Exercise objective:
Among the entries below, tally each line in which the word "Poortvliet" is found, then state the tally alone.

Plain-text document sources
****

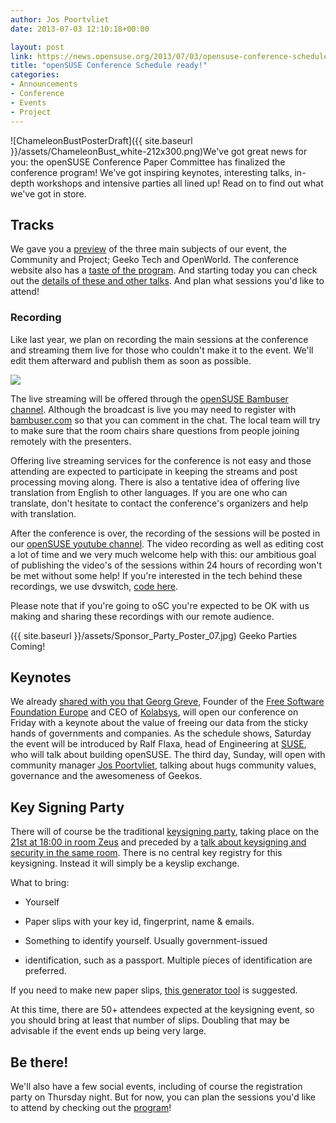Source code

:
 ```yaml
---
author: Jos Poortvliet
date: 2013-07-03 12:10:18+00:00

layout: post
link: https://news.opensuse.org/2013/07/03/opensuse-conference-schedule-ready/
title: "openSUSE Conference Schedule ready!"
categories:
- Announcements
- Conference
- Events
- Project
---
```

![ChameleonBustPosterDraft]({{ site.baseurl }}/assets/ChameleonBust_white-212x300.png)We've got great news for you: the openSUSE Conference Paper Committee has finalized the conference program! We've got inspiring keynotes, interesting talks, in-depth workshops and intensive parties all lined up! Read on to find out what we've got in store.<!-- more -->


## Tracks


We gave you a [preview](https://news.opensuse.org/2013/06/10/schedule-of-opensuse-conference/) of the three main subjects of our event, the Community and Project; Geeko Tech and OpenWorld. The conference website also has a [taste of the program](https://conference.opensuse.org/#program). And starting today you can check out the [details of these and other talks](https://conference.opensuse.org/#program). And plan what sessions you'd like to attend!


### Recording


Like last year, we plan on recording the main sessions at the conference and streaming them live for those who couldn't make it to the event. We'll edit them afterward and publish them as soon as possible.


![](https://conference.opensuse.org/images/speakers/georg.jpg)


The live streaming will be offered through the [openSUSE Bambuser channel](http://bambuser.com/channel/opensusetv). Although the broadcast is live you may need to register with [bambuser.com](www.bambuser.com) so that you can comment in the chat. The local team will try to make sure that the room chairs share questions from people joining remotely with the presenters.

Offering live streaming services for the conference is not easy and those attending are expected to participate in keeping the streams and post processing moving along. There is also a tentative idea of offering live translation from English to other languages. If you are one who can translate, don't hesitate to contact the conference's organizers and help with translation.

After the conference is over, the recording of the sessions will be posted in our [openSUSE youtube channel](http://youtube.com/opensusetv). The video recording as well as editing cost a lot of time and we very much welcome help with this: our ambitious goal of publishing the video's of the sessions within 24 hours of recording won't be met without some help! If you're interested in the tech behind these recordings, we use dvswitch, [code here](https://github.com/openSUSE/dvswitch).

Please note that if you're going to oSC you're expected to be OK with us making and sharing these recordings with our remote audience.

({{ site.baseurl }}/assets/Sponsor_Party_Poster_07.jpg) Geeko Parties Coming!


## Keynotes


We already [shared with you that Georg Greve](https://news.opensuse.org/2013/06/19/announcing-the-first-keynote-for-osc-georg-greve-on-freeing-our-data/), Founder of the [Free Software Foundation Europe](http://fsfe.org) and CEO of [Kolabsys](http://kolabsys.com/), will open our conference on Friday with a keynote about the value of freeing our data from the sticky hands of governments and companies. As the schedule shows, Saturday the event will be introduced by Ralf Flaxa, head of Engineering at [SUSE](http://suse.com), who will talk about building openSUSE. The third day, Sunday, will open with community manager [Jos Poortvliet](http://blog.jospoortvliet.com), talking about hugs community values, governance and the awesomeness of Geekos.


## Key Signing Party


There will of course be the traditional [keysigning party](http://en.wikipedia.org/wiki/Key_signing_party), taking place on the [21st at 18:00 in room Zeus](https://conference.opensuse.org/osem/conference/osc2013/proposal/53) and preceded by a [talk about keysigning and security in the same room](https://conference.opensuse.org/osem/conference/osc2013/proposal/78). There is no central key registry for this keysigning. Instead it will simply be a keyslip exchange.

What to bring:



	
  * Yourself

	
  * Paper slips with your key id, fingerprint, name & emails.

	
  * Something to identify yourself. Usually government-issued

	
  * identification, such as a passport. Multiple pieces of identification are preferred.


If you need to make new paper slips, [this generator tool](http://openpgp.quelltextlich.at/slip.html) is suggested.

At this time, there are 50+ attendees expected at the keysigning event, so you should bring at least that number of slips. Doubling that may be advisable if the event ends up being very large.


## Be there!


We'll also have a few social events, including of course the registration party on Thursday night. But for now, you can plan the sessions you'd like to attend by checking out the [program](https://conference.opensuse.org/#program)!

****

Answer section:
2